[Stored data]
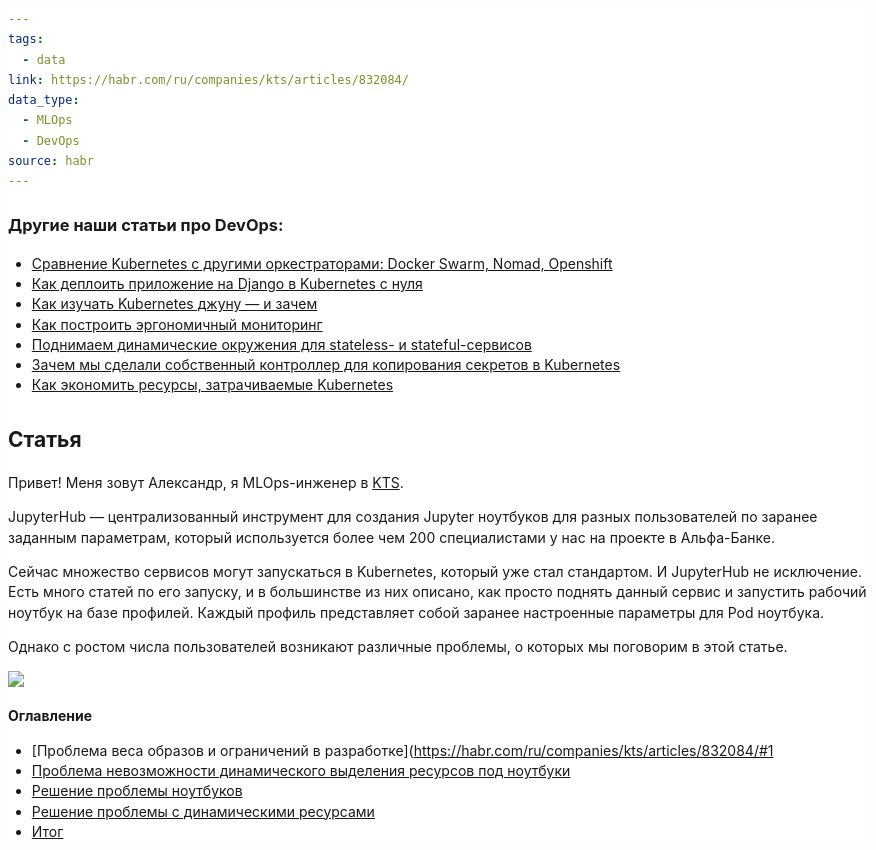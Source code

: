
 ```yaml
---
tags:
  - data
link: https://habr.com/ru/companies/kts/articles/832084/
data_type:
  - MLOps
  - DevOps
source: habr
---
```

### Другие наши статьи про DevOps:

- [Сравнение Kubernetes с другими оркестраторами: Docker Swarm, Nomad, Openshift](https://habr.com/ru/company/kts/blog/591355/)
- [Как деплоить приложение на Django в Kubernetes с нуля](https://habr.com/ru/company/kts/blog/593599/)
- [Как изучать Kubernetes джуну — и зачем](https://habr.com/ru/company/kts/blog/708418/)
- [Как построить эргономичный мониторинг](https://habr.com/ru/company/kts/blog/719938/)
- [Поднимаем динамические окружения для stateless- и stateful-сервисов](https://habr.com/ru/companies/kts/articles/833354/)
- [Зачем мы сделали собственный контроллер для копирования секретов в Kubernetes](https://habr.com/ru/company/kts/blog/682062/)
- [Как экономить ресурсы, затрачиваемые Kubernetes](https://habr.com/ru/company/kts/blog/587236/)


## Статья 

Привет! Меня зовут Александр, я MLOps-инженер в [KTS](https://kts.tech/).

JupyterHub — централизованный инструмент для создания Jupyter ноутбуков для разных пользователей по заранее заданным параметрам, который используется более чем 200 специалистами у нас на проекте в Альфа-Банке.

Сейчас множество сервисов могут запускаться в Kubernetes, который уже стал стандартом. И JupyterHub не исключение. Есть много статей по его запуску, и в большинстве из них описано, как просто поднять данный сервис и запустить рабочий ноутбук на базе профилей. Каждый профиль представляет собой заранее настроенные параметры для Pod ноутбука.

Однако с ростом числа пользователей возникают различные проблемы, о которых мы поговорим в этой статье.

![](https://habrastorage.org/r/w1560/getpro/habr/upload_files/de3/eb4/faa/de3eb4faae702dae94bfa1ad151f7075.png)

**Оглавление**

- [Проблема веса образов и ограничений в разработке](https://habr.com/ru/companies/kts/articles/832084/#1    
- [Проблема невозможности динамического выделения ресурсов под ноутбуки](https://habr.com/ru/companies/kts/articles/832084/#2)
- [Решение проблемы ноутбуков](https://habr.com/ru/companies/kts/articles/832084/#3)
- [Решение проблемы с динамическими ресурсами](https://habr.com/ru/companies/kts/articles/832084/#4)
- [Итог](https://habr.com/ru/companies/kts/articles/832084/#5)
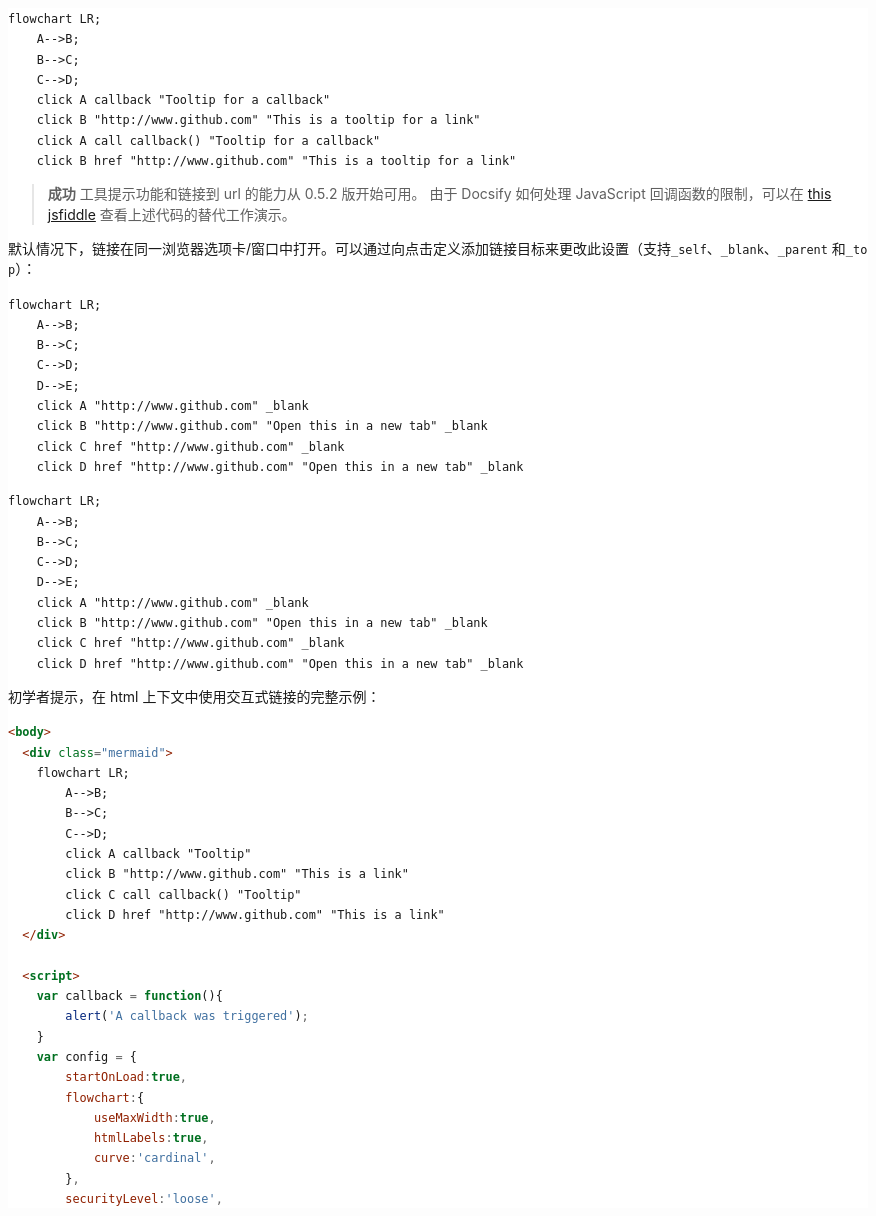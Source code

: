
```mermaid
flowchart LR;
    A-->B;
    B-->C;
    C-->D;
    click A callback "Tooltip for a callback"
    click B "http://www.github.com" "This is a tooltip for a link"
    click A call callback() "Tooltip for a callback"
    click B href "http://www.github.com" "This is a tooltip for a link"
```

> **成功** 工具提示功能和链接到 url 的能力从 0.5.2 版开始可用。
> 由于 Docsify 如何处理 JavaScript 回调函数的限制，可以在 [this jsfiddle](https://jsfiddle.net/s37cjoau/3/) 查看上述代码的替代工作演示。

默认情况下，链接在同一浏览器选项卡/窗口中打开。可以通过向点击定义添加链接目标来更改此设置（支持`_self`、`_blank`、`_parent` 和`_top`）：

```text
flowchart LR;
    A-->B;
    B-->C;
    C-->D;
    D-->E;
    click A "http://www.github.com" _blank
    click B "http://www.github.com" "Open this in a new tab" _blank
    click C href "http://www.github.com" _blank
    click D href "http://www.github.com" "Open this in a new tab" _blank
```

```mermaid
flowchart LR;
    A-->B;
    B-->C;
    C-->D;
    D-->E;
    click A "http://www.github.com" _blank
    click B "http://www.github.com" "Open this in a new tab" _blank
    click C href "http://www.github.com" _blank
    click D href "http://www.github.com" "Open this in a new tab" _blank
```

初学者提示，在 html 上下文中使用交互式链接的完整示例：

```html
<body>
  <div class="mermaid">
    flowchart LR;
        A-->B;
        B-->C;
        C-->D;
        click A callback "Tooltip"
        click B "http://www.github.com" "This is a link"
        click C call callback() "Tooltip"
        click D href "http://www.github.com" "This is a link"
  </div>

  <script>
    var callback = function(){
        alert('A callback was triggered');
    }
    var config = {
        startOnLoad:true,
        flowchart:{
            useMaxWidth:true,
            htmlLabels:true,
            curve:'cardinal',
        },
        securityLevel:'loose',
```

- [ASSIGNMENT] Among the entries above, locate the lines containing "- [Как изучать" and "Привет! Меня зовут", and transcribe exactly those two lines and all lines between.

- [RESPONSE AREA]
- [Как изучать Kubernetes джуну — и зачем](https://habr.com/ru/company/kts/blog/708418/)
- [Как построить эргономичный мониторинг](https://habr.com/ru/company/kts/blog/719938/)
- [Поднимаем динамические окружения для stateless- и stateful-сервисов](https://habr.com/ru/companies/kts/articles/833354/)
- [Зачем мы сделали собственный контроллер для копирования секретов в Kubernetes](https://habr.com/ru/company/kts/blog/682062/)
- [Как экономить ресурсы, затрачиваемые Kubernetes](https://habr.com/ru/company/kts/blog/587236/)


## Статья 

Привет! Меня зовут Александр, я MLOps-инженер в [KTS](https://kts.tech/).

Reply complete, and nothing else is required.